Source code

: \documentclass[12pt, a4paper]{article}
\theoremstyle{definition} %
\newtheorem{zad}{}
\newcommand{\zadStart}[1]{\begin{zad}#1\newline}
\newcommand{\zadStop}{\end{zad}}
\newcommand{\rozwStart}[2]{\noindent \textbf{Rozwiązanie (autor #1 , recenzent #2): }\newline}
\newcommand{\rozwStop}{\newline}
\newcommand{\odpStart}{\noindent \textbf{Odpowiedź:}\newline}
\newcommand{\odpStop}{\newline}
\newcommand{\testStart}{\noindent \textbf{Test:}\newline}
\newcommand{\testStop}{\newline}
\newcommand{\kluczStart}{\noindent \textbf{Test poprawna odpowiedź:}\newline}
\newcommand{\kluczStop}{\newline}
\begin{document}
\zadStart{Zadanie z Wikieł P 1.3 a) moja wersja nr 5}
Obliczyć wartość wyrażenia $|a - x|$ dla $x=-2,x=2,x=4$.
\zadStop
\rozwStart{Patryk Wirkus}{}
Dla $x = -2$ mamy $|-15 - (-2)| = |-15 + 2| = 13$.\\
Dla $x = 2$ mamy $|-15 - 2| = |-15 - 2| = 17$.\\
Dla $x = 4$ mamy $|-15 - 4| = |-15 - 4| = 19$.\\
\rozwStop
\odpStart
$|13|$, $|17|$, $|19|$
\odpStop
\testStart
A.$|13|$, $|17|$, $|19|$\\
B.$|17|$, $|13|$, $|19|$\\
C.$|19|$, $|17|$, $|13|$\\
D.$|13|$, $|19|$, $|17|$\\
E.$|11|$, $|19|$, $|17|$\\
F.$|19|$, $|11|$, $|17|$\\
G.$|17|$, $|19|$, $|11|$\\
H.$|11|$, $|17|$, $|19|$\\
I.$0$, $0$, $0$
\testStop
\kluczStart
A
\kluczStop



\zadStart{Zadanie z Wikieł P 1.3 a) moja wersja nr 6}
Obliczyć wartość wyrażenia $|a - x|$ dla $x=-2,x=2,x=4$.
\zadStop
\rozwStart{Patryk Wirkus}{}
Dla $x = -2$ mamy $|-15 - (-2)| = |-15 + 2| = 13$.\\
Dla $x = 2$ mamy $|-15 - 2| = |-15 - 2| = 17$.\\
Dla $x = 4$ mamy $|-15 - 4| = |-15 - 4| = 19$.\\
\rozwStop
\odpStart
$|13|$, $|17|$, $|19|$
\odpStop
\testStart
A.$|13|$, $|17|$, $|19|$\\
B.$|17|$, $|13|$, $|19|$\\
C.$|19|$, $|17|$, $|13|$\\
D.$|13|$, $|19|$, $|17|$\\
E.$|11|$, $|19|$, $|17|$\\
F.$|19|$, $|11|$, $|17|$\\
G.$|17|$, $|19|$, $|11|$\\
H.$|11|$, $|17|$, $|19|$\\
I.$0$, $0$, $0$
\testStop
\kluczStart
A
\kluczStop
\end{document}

Task goal: Set down the full listing once more, exactly as written.

Your response:
Source code

: \documentclass[12pt, a4paper]{article}
\theoremstyle{definition} %
\newtheorem{zad}{}
\newcommand{\zadStart}[1]{\begin{zad}#1\newline}
\newcommand{\zadStop}{\end{zad}}
\newcommand{\rozwStart}[2]{\noindent \textbf{Rozwiązanie (autor #1 , recenzent #2): }\newline}
\newcommand{\rozwStop}{\newline}
\newcommand{\odpStart}{\noindent \textbf{Odpowiedź:}\newline}
\newcommand{\odpStop}{\newline}
\newcommand{\testStart}{\noindent \textbf{Test:}\newline}
\newcommand{\testStop}{\newline}
\newcommand{\kluczStart}{\noindent \textbf{Test poprawna odpowiedź:}\newline}
\newcommand{\kluczStop}{\newline}
\begin{document}
\zadStart{Zadanie z Wikieł P 1.3 a) moja wersja nr 5}
Obliczyć wartość wyrażenia $|a - x|$ dla $x=-2,x=2,x=4$.
\zadStop
\rozwStart{Patryk Wirkus}{}
Dla $x = -2$ mamy $|-15 - (-2)| = |-15 + 2| = 13$.\\
Dla $x = 2$ mamy $|-15 - 2| = |-15 - 2| = 17$.\\
Dla $x = 4$ mamy $|-15 - 4| = |-15 - 4| = 19$.\\
\rozwStop
\odpStart
$|13|$, $|17|$, $|19|$
\odpStop
\testStart
A.$|13|$, $|17|$, $|19|$\\
B.$|17|$, $|13|$, $|19|$\\
C.$|19|$, $|17|$, $|13|$\\
D.$|13|$, $|19|$, $|17|$\\
E.$|11|$, $|19|$, $|17|$\\
F.$|19|$, $|11|$, $|17|$\\
G.$|17|$, $|19|$, $|11|$\\
H.$|11|$, $|17|$, $|19|$\\
I.$0$, $0$, $0$
\testStop
\kluczStart
A
\kluczStop



\zadStart{Zadanie z Wikieł P 1.3 a) moja wersja nr 6}
Obliczyć wartość wyrażenia $|a - x|$ dla $x=-2,x=2,x=4$.
\zadStop
\rozwStart{Patryk Wirkus}{}
Dla $x = -2$ mamy $|-15 - (-2)| = |-15 + 2| = 13$.\\
Dla $x = 2$ mamy $|-15 - 2| = |-15 - 2| = 17$.\\
Dla $x = 4$ mamy $|-15 - 4| = |-15 - 4| = 19$.\\
\rozwStop
\odpStart
$|13|$, $|17|$, $|19|$
\odpStop
\testStart
A.$|13|$, $|17|$, $|19|$\\
B.$|17|$, $|13|$, $|19|$\\
C.$|19|$, $|17|$, $|13|$\\
D.$|13|$, $|19|$, $|17|$\\
E.$|11|$, $|19|$, $|17|$\\
F.$|19|$, $|11|$, $|17|$\\
G.$|17|$, $|19|$, $|11|$\\
H.$|11|$, $|17|$, $|19|$\\
I.$0$, $0$, $0$
\testStop
\kluczStart
A
\kluczStop
\end{document}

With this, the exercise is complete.